The FDA Is Evading the Law. By SCOTT GOTTLIEB
Europeans are approving important new drugs more rapidly than we are.
WSJ, Dec 24, 2010
http://online.wsj.com/article/SB10001424052748704034804576025981869663212.html
This year, the Food and Drug Administration rejected the only medicine capable of treating the rare and fatal lung disease known as idiopathic pulmonary fibrosis. Pirfenidone, which has been available in Japan since 2008 and was just approved in Europe, was spurned by the FDA because the drug only showed efficacy in a single big trial—not the two large studies the FDA now requires. The decision to ban the drug is one of a rash of recent decisions that shows the FDA is making it more and more difficult for promising drugs to reach severely ill patients.
Last week, the FDA revoked an approval for the cancer drug Avastin because it said that evidence supporting its use in breast cancer wasn't strong enough. (The drug was judged ineffective because it merely stalls the spread of tumors.) European regulators, looking at the same data, made the opposite decision.
It wasn't supposed to be this way. In 1997, Congress passed the FDA Modernization Act, which gave the FDA broad discretion to reduce the quantity and rigor of clinical data needed to approve drugs targeting grave illnesses. The purpose of the law was to save lives by reducing the cost and time needed to launch such medicines.
But the FDA has steadily disregarded many of the law's provisions. Longer, larger trials that require drug makers to evaluate "hard" endpoints (like how long a cancer patient lives) rather than "surrogate" endpoints (like a drug's ability to shrink tumors) give FDA reviewers more statistical confidence. Reviewers prefer these drawn-out trials because they insulate the FDA from critics who say that it isn't focused enough on safety. But bigger trials increase the time needed to develop a drug, keeping it out of the hands of patients.
The Modernization Act also allowed the FDA to conduct drug trials in which patients are treated with an experimental medicine in a single group or "arm," and the trial can be completed in less than a year. But the FDA doesn't often opt for such trials. The agency commonly requests more complex, "multi-arm" and "placebo controlled" studies, which can take three years to finish and are much more expensive. Each patient enrolled in a trial adds over $30,000 to drug-development costs.
Of 76 cancer drugs approved since 2005, the FDA gave only 13 "accelerated approval"—another process created under the Modernization Act to expedite drug development. From 2001 to 2003, 78% of the novel cancer drugs approved were granted accelerated approval. Since then only 32% got the designation.
What's more, the clinical trial requirements that the FDA is imposing on cancer drugs with accelerated approval are now as burdensome as the requirements imposed on regular drugs. So, practically speaking, having "accelerated approval" doesn't mean anything.
Europeans are now approving novel drugs an average of three months more rapidly than we do. Of 82 novel drugs that were submitted for approval in both the U.S. and Europe between 2006 to 2009, 11 were approved only in Europe. One is for relapsed ovarian cancer, another for bone cancer.
To reverse these discouraging trends, Congress should reaffirm the provisions of the Modernization Act. It should spell out in legislation that the FDA "shall"—rather than "may"—approve drugs for severe conditions on the basis of a single study, or a more lenient statistical orthodoxy than "two, randomized, placebo controlled trials."
While Congress may not want to get into the business of establishing the FDA's analytical methods, it can call on the agency to convene an advisory panel to cultivate principles that are more permissive when it comes to very bad diseases. And it could go a step further, empowering patient groups with a mechanism to seek review of FDA decisions.
Congress also needs to modernize the way the FDA's review process is organized in order to increase efficiency and enable more cooperation. The science embedded in the most novel drugs is increasingly complex, requiring collaboration across many disciplines, including clinical medicine, pharmacology and statistical modeling.

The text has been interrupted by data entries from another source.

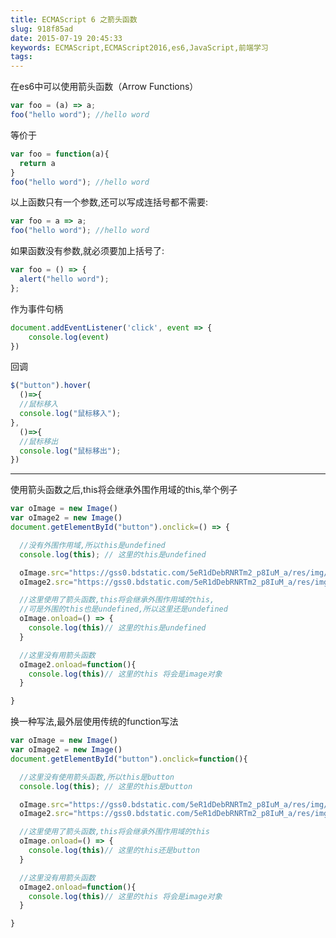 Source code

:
 ```yaml
---
title: ECMAScript 6 之箭头函数
slug: 918f85ad
date: 2015-07-19 20:45:33
keywords: ECMAScript,ECMAScript2016,es6,JavaScript,前端学习
tags:
---
```


在es6中可以使用箭头函数（Arrow Functions）

``` javascript
var foo = (a) => a;
foo("hello word"); //hello word
```

等价于      

``` javascript
var foo = function(a){
  return a
}
foo("hello word"); //hello word

```
<!-- more -->
以上函数只有一个参数,还可以写成连括号都不需要:
``` javascript
var foo = a => a;
foo("hello word"); //hello word
```

如果函数没有参数,就必须要加上括号了:
``` javascript
var foo = () => {
  alert("hello word");
};
```


作为事件句柄
```javascript
document.addEventListener('click', event => {
    console.log(event)
})
```

回调
```javascript
$("button").hover(
  ()=>{
  //鼠标移入
  console.log("鼠标移入");
},
  ()=>{
  //鼠标移出
  console.log("鼠标移出");
})
```

***

使用箭头函数之后,this将会继承外围作用域的this,举个例子
```javascript
var oImage = new Image()
var oImage2 = new Image()
document.getElementById("button").onclick=() => {

  //没有外围作用域,所以this是undefined
  console.log(this); // 这里的this是undefined

  oImage.src="https://gss0.bdstatic.com/5eR1dDebRNRTm2_p8IuM_a/res/img/richanglogo168_24.png";
  oImage2.src="https://gss0.bdstatic.com/5eR1dDebRNRTm2_p8IuM_a/res/img/richanglogo168_24.png";

  //这里使用了箭头函数,this将会继承外围作用域的this,
  //可是外围的this也是undefined,所以这里还是undefined
  oImage.onload=() => {
    console.log(this)// 这里的this是undefined
  }

  //这里没有用箭头函数
  oImage2.onload=function(){
    console.log(this)// 这里的this 将会是image对象
  }

}
```

换一种写法,最外层使用传统的function写法
```javascript
var oImage = new Image()
var oImage2 = new Image()
document.getElementById("button").onclick=function(){

  //这里没有使用箭头函数,所以this是button
  console.log(this); // 这里的this是button

  oImage.src="https://gss0.bdstatic.com/5eR1dDebRNRTm2_p8IuM_a/res/img/richanglogo168_24.png";
  oImage2.src="https://gss0.bdstatic.com/5eR1dDebRNRTm2_p8IuM_a/res/img/richanglogo168_24.png";

  //这里使用了箭头函数,this将会继承外围作用域的this
  oImage.onload=() => {
    console.log(this)// 这里的this还是button
  }

  //这里没有用箭头函数
  oImage2.onload=function(){
    console.log(this)// 这里的this 将会是image对象
  }

}
```
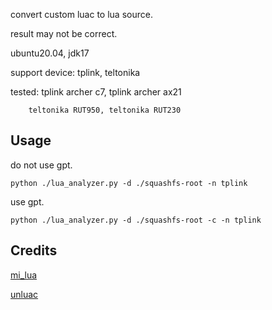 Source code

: convert custom luac to lua source. 

result may not be correct. 

ubuntu20.04, jdk17

support device: tplink, teltonika

tested: tplink archer c7, tplink archer ax21
        
        teltonika RUT950, teltonika RUT230


## Usage

do not use gpt.

```
python ./lua_analyzer.py -d ./squashfs-root -n tplink
```


use gpt.

```
python ./lua_analyzer.py -d ./squashfs-root -c -n tplink
```





## Credits

[mi_lua](https://github.com/zh-explorer/mi_lua/)

[unluac](https://github.com/HansWessels/unluac) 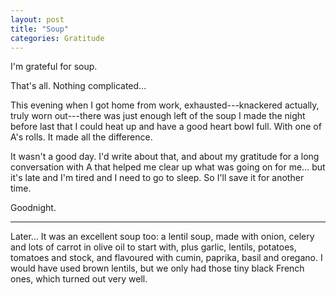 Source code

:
 ```yaml
---
layout: post
title: "Soup"
categories: Gratitude
---
```


I'm grateful for soup.

That's all. Nothing complicated...

This evening when I got home from work, exhausted---knackered actually, truly worn out---there was just enough left of the soup I made the night before last that I could heat up and have a good heart bowl full. With one of A's rolls. It made all the difference.

It wasn't a good day. I'd write about that, and about my gratitude for a long conversation with A that helped me clear up what was going on for me… but it's late and I'm tired and I need to go to sleep. So I'll save it for another time.

Goodnight.

---

Later... It was an excellent soup too: a lentil soup, made with onion, celery and lots of carrot in olive oil to start with, plus garlic, lentils, potatoes, tomatoes and stock, and flavoured with cumin, paprika, basil and oregano. I would have used brown lentils, but we only had those tiny black French ones, which turned out very well.
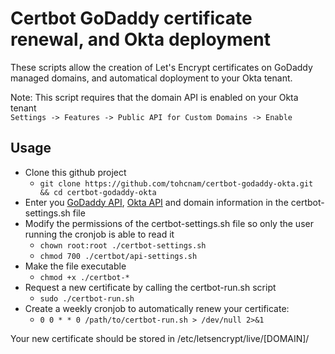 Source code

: # Certbot GoDaddy certificate renewal, and Okta deployment
These scripts allow the creation of Let's Encrypt certificates on GoDaddy managed domains, and automatical doployment to your Okta tenant. 

Note: This script requires that the domain API is enabled on your Okta tenant  
```Settings -> Features -> Public API for Custom Domains -> Enable```

## Usage
- Clone this github project
	- ```git clone https://github.com/tohcnam/certbot-godaddy-okta.git && cd certbot-godaddy-okta```
- Enter you [GoDaddy API](https://developer.godaddy.com/keys), [Okta API](https://support.okta.com/help/s/article/How-do-I-create-an-API-token?language=en_US) and domain information in the certbot-settings.sh file
- Modify the permissions of the certbot-settings.sh file so only the user running the cronjob is able to read it
	- ```chown root:root ./certbot-settings.sh```
	- ```chmod 700 ./certbot/api-settings.sh```
- Make the file executable
	- ```chmod +x ./certbot-*```
- Request a new certificate by calling the certbot-run.sh script
	- ```sudo ./certbot-run.sh```
- Create a weekly cronjob to automatically renew your certificate:
	- ```0 0 * * 0 /path/to/certbot-run.sh > /dev/null 2>&1```

Your new certificate should be stored in /etc/letsencrypt/live/[DOMAIN]/
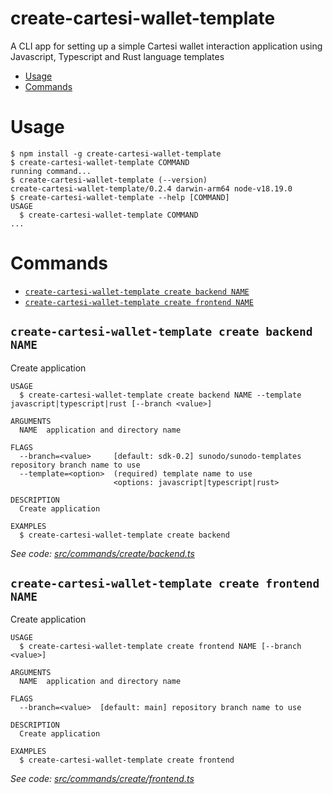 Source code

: create-cartesi-wallet-template
=================

A CLI app for setting up a simple Cartesi wallet interaction application using Javascript, Typescript and Rust language templates

<!-- toc -->
* [Usage](#usage)
* [Commands](#commands)
<!-- tocstop -->
# Usage
<!-- usage -->
```sh-session
$ npm install -g create-cartesi-wallet-template
$ create-cartesi-wallet-template COMMAND
running command...
$ create-cartesi-wallet-template (--version)
create-cartesi-wallet-template/0.2.4 darwin-arm64 node-v18.19.0
$ create-cartesi-wallet-template --help [COMMAND]
USAGE
  $ create-cartesi-wallet-template COMMAND
...
```
<!-- usagestop -->
# Commands
<!-- commands -->
* [`create-cartesi-wallet-template create backend NAME`](#create-cartesi-wallet-template-create-backend-name)
* [`create-cartesi-wallet-template create frontend NAME`](#create-cartesi-wallet-template-create-frontend-name)

## `create-cartesi-wallet-template create backend NAME`

Create application

```
USAGE
  $ create-cartesi-wallet-template create backend NAME --template javascript|typescript|rust [--branch <value>]

ARGUMENTS
  NAME  application and directory name

FLAGS
  --branch=<value>     [default: sdk-0.2] sunodo/sunodo-templates repository branch name to use
  --template=<option>  (required) template name to use
                       <options: javascript|typescript|rust>

DESCRIPTION
  Create application

EXAMPLES
  $ create-cartesi-wallet-template create backend
```

_See code: [src/commands/create/backend.ts](https://github.com/gr4yha7/cartesi-hackathon/blob/v0.2.4/src/commands/create/backend.ts)_

## `create-cartesi-wallet-template create frontend NAME`

Create application

```
USAGE
  $ create-cartesi-wallet-template create frontend NAME [--branch <value>]

ARGUMENTS
  NAME  application and directory name

FLAGS
  --branch=<value>  [default: main] repository branch name to use

DESCRIPTION
  Create application

EXAMPLES
  $ create-cartesi-wallet-template create frontend
```

_See code: [src/commands/create/frontend.ts](https://github.com/gr4yha7/cartesi-hackathon/blob/v0.2.4/src/commands/create/frontend.ts)_
<!-- commandsstop -->
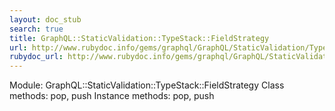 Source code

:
```yaml
---
layout: doc_stub
search: true
title: GraphQL::StaticValidation::TypeStack::FieldStrategy
url: http://www.rubydoc.info/gems/graphql/GraphQL/StaticValidation/TypeStack/FieldStrategy
rubydoc_url: http://www.rubydoc.info/gems/graphql/GraphQL/StaticValidation/TypeStack/FieldStrategy
---
```


Module: GraphQL::StaticValidation::TypeStack::FieldStrategy
Class methods:
pop, push
Instance methods:
pop, push

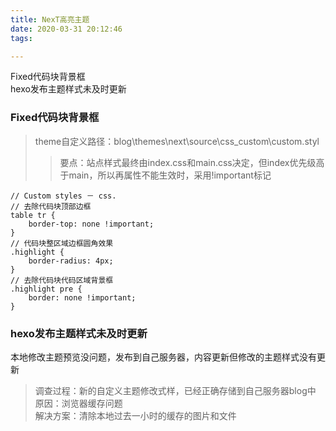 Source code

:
 ```yaml
---
title: NexT高亮主题
date: 2020-03-31 20:12:46
tags:

---
```


Fixed代码块背景框  
hexo发布主题样式未及时更新
<!--more-->

### Fixed代码块背景框
> theme自定义路径：blog\themes\next\source\css\_custom\custom.styl
> > 要点：站点样式最终由index.css和main.css决定，但index优先级高于main，所以再属性不能生效时，采用!important标记

```
// Custom styles － css.
// 去除代码块顶部边框
table tr {
	border-top: none !important;
}
// 代码块整区域边框圆角效果
.highlight {
	border-radius: 4px;
}
// 去除代码块代码区域背景框
.highlight pre {
	border: none !important;
}
```

### hexo发布主题样式未及时更新  
本地修改主题预览没问题，发布到自己服务器，内容更新但修改的主题样式没有更新
> 调查过程：新的自定义主题修改式样，已经正确存储到自己服务器blog中  
> 原因：浏览器缓存问题  
> 解决方案：清除本地过去一小时的缓存的图片和文件  
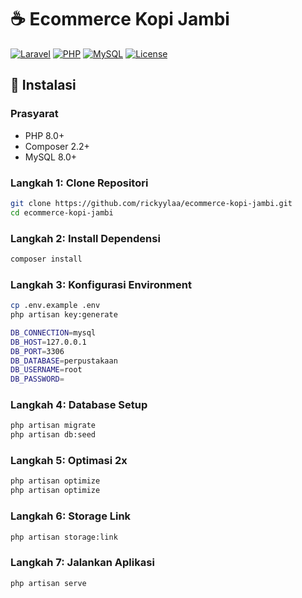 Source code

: # ☕ Ecommerce Kopi Jambi

[![Laravel](https://img.shields.io/badge/Laravel-10.x-orange.svg)](https://laravel.com)
[![PHP](https://img.shields.io/badge/PHP-8.0+-purple.svg)](https://php.net)
[![MySQL](https://img.shields.io/badge/MySQL-8.0+-blue.svg)](https://mysql.com)
[![License](https://img.shields.io/badge/License-MIT-blue.svg)](LICENSE)

## 🚀 Instalasi

### Prasyarat
- PHP 8.0+
- Composer 2.2+
- MySQL 8.0+

### Langkah 1: Clone Repositori
```bash
git clone https://github.com/rickyylaa/ecommerce-kopi-jambi.git
cd ecommerce-kopi-jambi
```

### Langkah 2: Install Dependensi
```bash
composer install
```

### Langkah 3: Konfigurasi Environment
```bash
cp .env.example .env
php artisan key:generate

DB_CONNECTION=mysql
DB_HOST=127.0.0.1
DB_PORT=3306
DB_DATABASE=perpustakaan
DB_USERNAME=root
DB_PASSWORD=
```

### Langkah 4: Database Setup
```bash
php artisan migrate
php artisan db:seed
```

### Langkah 5: Optimasi 2x
```bash
php artisan optimize
php artisan optimize
```

### Langkah 6: Storage Link
```bash
php artisan storage:link
```

### Langkah 7: Jalankan Aplikasi
```bash
php artisan serve
```
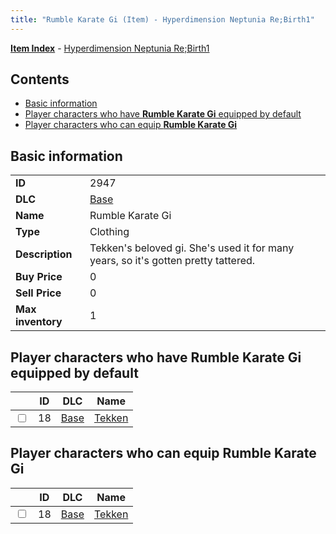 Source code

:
 ```yaml
---
title: "Rumble Karate Gi (Item) - Hyperdimension Neptunia Re;Birth1"
---
```


[**Item Index**](/neptunia/rb1/item/index.html) - [Hyperdimension Neptunia Re;Birth1](/neptunia/rb1)

## Contents

- [Basic information](#basic-information)
- [Player characters who have **Rumble Karate Gi** equipped by default](#player-characters-who-have-rumble-karate-gi-equipped-by-default)
- [Player characters who can equip **Rumble Karate Gi**](#player-characters-who-can-equip-rumble-karate-gi)

## Basic information

|   |   |
| -- | -- |
| **ID** | 2947 |
| **DLC** | [Base](/neptunia/rb1/dlc/1-base.html) |
| **Name** | Rumble Karate Gi |
| **Type** | Clothing |
| **Description** | Tekken's beloved gi. She's used it for many years, so it's gotten pretty tattered. |
| **Buy Price** | 0 |
| **Sell Price** | 0 |
| **Max inventory** | 1 |


## Player characters who have **Rumble Karate Gi** equipped by default

|    | ID | DLC | Name |
| -- | -- | --- | ---- |
| <input type="checkbox" id="rb1-player-1-18" class="trackbox" /> | 18 | [Base](/neptunia/rb1/dlc/1-base.html) | [Tekken](/neptunia/rb1/player/1-18-tekken.html) |


## Player characters who can equip **Rumble Karate Gi**

|    | ID | DLC | Name |
| -- | -- | --- | ---- |
| <input type="checkbox" id="rb1-player-1-18" class="trackbox" /> | 18 | [Base](/neptunia/rb1/dlc/1-base.html) | [Tekken](/neptunia/rb1/player/1-18-tekken.html) |
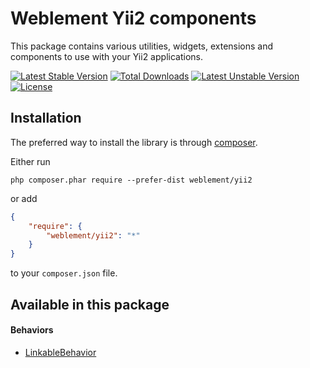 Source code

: # Weblement Yii2 components

This package contains various utilities, widgets, extensions and components to use with your Yii2 applications.


[![Latest Stable Version](https://poser.pugx.org/weblement/yii2/v/stable)](https://packagist.org/packages/weblement/yii2) 
[![Total Downloads](https://poser.pugx.org/weblement/yii2/downloads)](https://packagist.org/packages/weblement/yii2) 
[![Latest Unstable Version](https://poser.pugx.org/weblement/yii2/v/unstable)](https://packagist.org/packages/weblement/yii2) 
[![License](https://poser.pugx.org/weblement/yii2/license)](https://packagist.org/packages/weblement/yii2)

## Installation

The preferred way to install the library is through [composer](https://getcomposer.org/download/).

Either run
```
php composer.phar require --prefer-dist weblement/yii2
```

or add
```json
{
    "require": {
        "weblement/yii2": "*"
    }
}
```
to your `composer.json` file.


## Available in this package

#### Behaviors
 - [LinkableBehavior](https://github.com/weblement/yii2/blob/master/docs/LinkableBehavior.md)
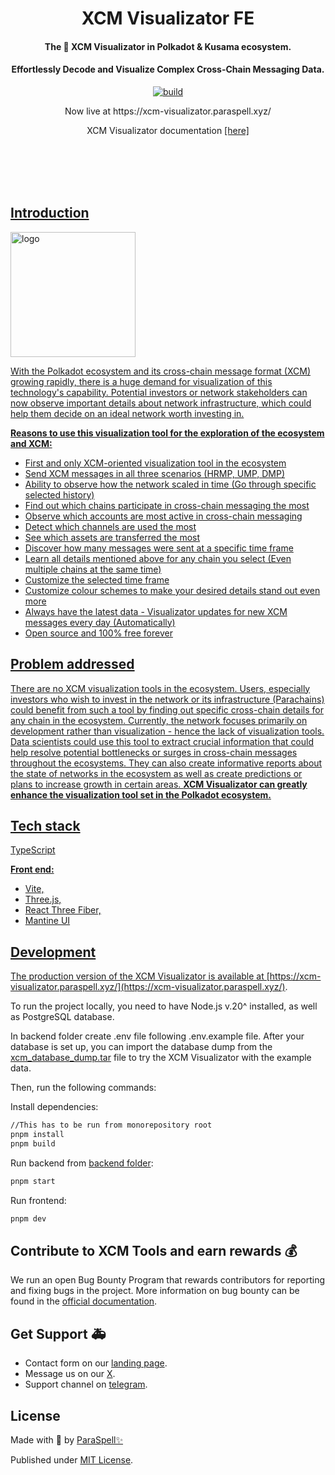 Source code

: 
<br /><br />

<div align="center">
  <h1 align="center">XCM Visualizator FE</h1>
  <h4 align="center">The 🥇 XCM Visualizator in Polkadot & Kusama ecosystem.</h4>
  <h4 align="center">Effortlessly Decode and Visualize Complex Cross-Chain Messaging Data.</h4>
  <p align="center">
    <a href="https://github.com/paraspell/xcm-sdk/actions">
      <img alt="build" src="https://github.com/paraspell/xcm-tools/actions/workflows/ci.yml/badge.svg" />
    </a>
  </p>
  <p align="center"> Now live at https://xcm-visualizator.paraspell.xyz/</p>
  <p>XCM Visualizator documentation <a href = "https://paraspell.github.io/docs/visualizator/getting-start.html" \>[here]</p>
</div>

<br /><br />
<br /><br />

## Introduction
<img width="200" alt="logo" src="https://github.com/paraspell/xcm-tools/assets/55763425/2a2a071d-32c5-4fea-a6cb-fc5177c73548.png">


With the Polkadot ecosystem and its cross-chain message format (XCM) growing rapidly, there is a huge demand for visualization of this technology's capability.
Potential investors or network stakeholders can now observe important details about network infrastructure, which could help them decide on an ideal network worth investing in.

**Reasons to use this visualization tool for the exploration of the ecosystem and XCM:**

- First and only XCM-oriented visualization tool in the ecosystem
- Send XCM messages in all three scenarios (HRMP, UMP, DMP)
- Ability to observe how the network scaled in time (Go through specific selected history)
- Find out which chains participate in cross-chain messaging the most
- Observe which accounts are most active in cross-chain messaging
- Detect which channels are used the most
- See which assets are transferred the most
- Discover how many messages were sent at a specific time frame
- Learn all details mentioned above for any chain you select (Even multiple chains at the same time)
- Customize the selected time frame
- Customize colour schemes to make your desired details stand out even more
- Always have the latest data - Visualizator updates for new XCM messages every day (Automatically)
- Open source and 100% free forever

## Problem addressed

There are no XCM visualization tools in the ecosystem. Users, especially investors who wish to invest in the network or its infrastructure (Parachains) could benefit from such a tool by finding out specific cross-chain details for any chain in the ecosystem. Currently, the network focuses primarily on development rather than visualization - hence the lack of visualization tools. Data scientists could use this tool to extract crucial information that could help resolve potential bottlenecks or surges in cross-chain messages throughout the ecosystems. They can also create informative reports about the state of networks in the ecosystem as well as create predictions or plans to increase growth in certain areas. **XCM Visualizator can greatly enhance the visualization tool set in the Polkadot ecosystem.**

## Tech stack

TypeScript

**Front end:**

- Vite,
- Three.js,
- React Three Fiber,
- Mantine UI

## Development

The production version of the XCM Visualizator is available at [https://xcm-visualizator.paraspell.xyz/](https://xcm-visualizator.paraspell.xyz/).

To run the project locally, you need to have Node.js v.20^ installed, as well as PostgreSQL database.

In backend folder create .env file following .env.example file. After your database is set up, you can import the database dump from the [xcm_database_dump.tar](https://drive.google.com/file/d/1mBYi9zh8iuEWtQtcZdg-sgGtRwJFRLje/view?usp=sharing) file to try the XCM Visualizator with the example data.

Then, run the following commands:

Install dependencies:

```bash
//This has to be run from monorepository root
pnpm install
pnpm build
```

Run backend from [backend folder](https://github.com/paraspell/xcm-tools/tree/main/apps/visualizator-be):

```bash
pnpm start
```

Run frontend:

```bash
pnpm dev
```

## Contribute to XCM Tools and earn rewards 💰

We run an open Bug Bounty Program that rewards contributors for reporting and fixing bugs in the project. More information on bug bounty can be found in the [official documentation](https://paraspell.github.io/docs/contribution.html).

## Get Support 🚑

- Contact form on our [landing page](https://paraspell.xyz/#contact-us).
- Message us on our [X](https://x.com/paraspell).
- Support channel on [telegram](https://t.me/paraspell).

## License

Made with 💛 by [ParaSpell✨](https://github.com/paraspell)

Published under [MIT License](https://github.com/paraspell/xcm-tools/blob/main/apps/visualizator-fe/LICENSE).
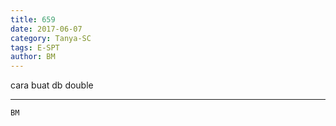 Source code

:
 ```yaml
---
title: 659
date: 2017-06-07
category: Tanya-SC
tags: E-SPT
author: BM
---
```


cara buat db double

---



`BM`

But in recent years, the FDA has carved out each scientific discipline into its own distinct office. In addition, new work rules allow drug reviewers to spend two days each week working from home. The result is that FDA scientists don't collaborate well. Reviewers rarely meet as full teams, so they struggle to resolve internal debates and provide timely feedback to drug makers. The FDA's scientists should be organized around areas of therapeutic expertise—not broken into discrete offices based on what degree they have.
Finally, the FDA should be required to disclose its reasons for rejecting a drug.
The next Congress will reauthorize a user fee program that funds the FDA's review process. It should use this legislation to revive the FDA's fundamental mission: giving very sick Americans the best medical options available.
Dr. Gottlieb, a former deputy commissioner of the Food and Drug Administration, is a fellow at the American Enterprise Institute and a practicing internist. He invests in and consults with drug companies.